What you are asked to do
Each line of the listing that includes the string "SentenceAx" is to be identified and copied.

Listed records
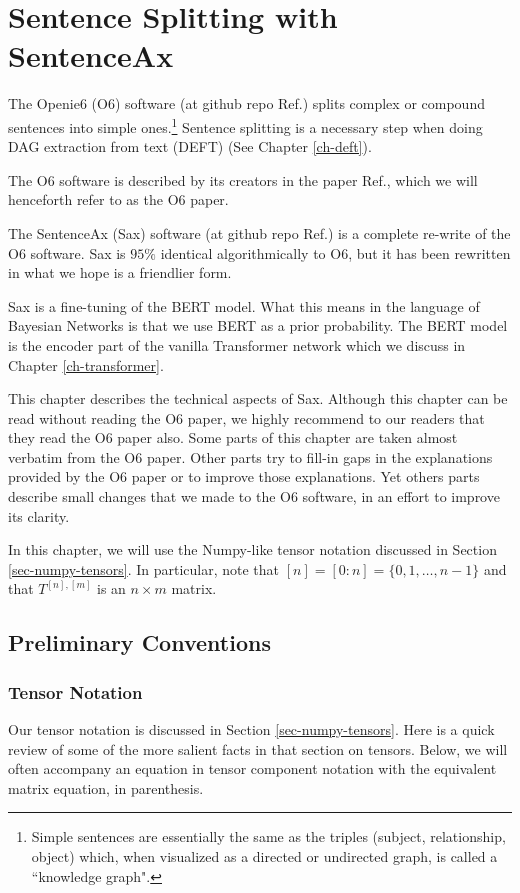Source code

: \chapter{Sentence Splitting with SentenceAx}
\label{ch-sentence-ax}

The Openie6 (O6) software
(at github repo Ref.\cite{openie6-github})
splits complex or compound 
sentences into
simple ones.\footnote{Simple sentences are essentially
the same  as the triples (subject, relationship, object) which, when visualized as a directed or undirected graph,
is called a  ``knowledge graph".} Sentence splitting is a necessary step when doing 
DAG extraction from text (DEFT) (See Chapter \ref{ch-deft}).

The O6 software is described by its creators
 in the paper Ref.\cite{openie6-paper},
 which we will henceforth refer to as 
 the O6 paper.

The SentenceAx (Sax) software (at github repo Ref.\cite{sentence-ax-github}) is a complete re-write of 
the  O6 software.
Sax is $95\%$ identical algorithmically to O6, but it has been rewritten in what we hope is a friendlier form.
 

 Sax is a fine-tuning of the BERT model.
 What this means in the
 language of Bayesian
 Networks is that we use
 BERT as a prior
 probability.
 The BERT model is the encoder part of the
 vanilla Transformer network which
 we discuss in Chapter \ref{ch-transformer}.

 This chapter describes the technical
 aspects of Sax. Although this chapter
 can be read without reading the O6 paper, we highly recommend to
 our readers that they read the O6 paper also.
 Some parts of this chapter are taken almost verbatim
 from the O6 paper. Other parts try to fill-in gaps in the
 explanations provided by the O6 paper or to improve those explanations. Yet others parts describe small changes that we made to the O6 software, in an effort to improve its clarity.




 In this chapter, we
 will use the Numpy-like tensor notation
 discussed in Section
 \ref{sec-numpy-tensors}. In particular, note that $[n] = [0:n] = \{0, 1,\ldots, n-1\}$ and that $T^{[n], [m]}$ is an $n\times m$ matrix.

\section{Preliminary Conventions}

\subsection{Tensor Notation}
Our tensor notation is discussed in Section
\ref{sec-numpy-tensors}.
Here is a quick review
of some of the more salient
facts in that section on tensors.
Below, we will often accompany
  an equation in tensor
  component notation
  with the equivalent matrix equation,
  in parenthesis.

Worked solution
: \chapter{Sentence Splitting with SentenceAx}
The SentenceAx (Sax) software (at github repo Ref.\cite{sentence-ax-github}) is a complete re-write of 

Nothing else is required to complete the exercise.